No Whiners Please! This was the bumper sticker I saw on the back of a large sail boat last night after sailing. At first I thought the phrase was directed at the owner’s kids who disliked sailing with the captain every weekend. Then I realized maybe the captain’s message was much broader in scope. Certainly, we all know someone who fits nicely under this category. We do distance ourselves from them either because they are simply annoying or because we just do not have the energy to deal with the nuances of their person agitation.

We as a lot find our work life stimulating and challenging. Office politics and upward struggle are the norm and we comfortably handle these obstacles. However, there are those coworkers who simply unnerve us by their incessant complaints related to the latest ongoing work issue. Whether the coworkers’ complaints are justified or not, the coworker gets labeled as a whiner! In reaction, the coworker becomes alienated and ostracized by his or her peers in the office. Sometimes whiners find themselves together with other like-minded whiners, –and there is nothing wrong with that, they need someone to whine to. But it is our basic collective intuitive reaction to immediately disassociate ourselves with whining coworkers that caused me to pause and think twice about the bumper sticker.

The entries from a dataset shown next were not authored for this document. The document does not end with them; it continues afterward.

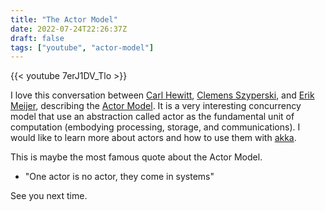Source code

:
 ```yaml
---
title: "The Actor Model"
date: 2022-07-24T22:26:37Z
draft: false
tags: ["youtube", "actor-model"]
---
```


{{< youtube 7erJ1DV_Tlo >}}

I love this conversation between [Carl Hewitt][1], [Clemens Szyperski][2], and [Erik Meijer][3],
describing the [Actor Model][4]. It is a very interesting concurrency model that use an abstraction
called actor as the fundamental unit of computation (embodying processing, storage, and
communications). I would like to learn more about actors and how to use them with [akka][5].

This is maybe the most famous quote about the Actor Model.

- "One actor is no actor, they come in systems"

See you next time.

[1]: https://en.wikipedia.org/wiki/Carl_Hewitt
[2]: https://www.linkedin.com/in/cszyperski/
[3]: https://www.linkedin.com/in/erikmeijer1/
[4]: https://en.wikipedia.org/wiki/Actor_model
[5]: https://akka.io/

What if the whiner was bitching about something that was vitally important to the business, but coworkers chose not to listen and labeled him as a whiner. In my experience, this happens every day and more often than you think. The consequences of ignoring the complaints of the complainer could be enormous, such as a failure to address internal complaints involving fraud or misconduct, resulting in loss of revenue or assets. Other examples involve internal complaints of discrimination that go uninvestigated and the employee is later fired and files suit. No investigation means no defense in employment lawsuits. Whiners can be actual whistle blowers and their tirade can alert management to serious concerns in the company. So, think twice about whiners, they may be on to something important.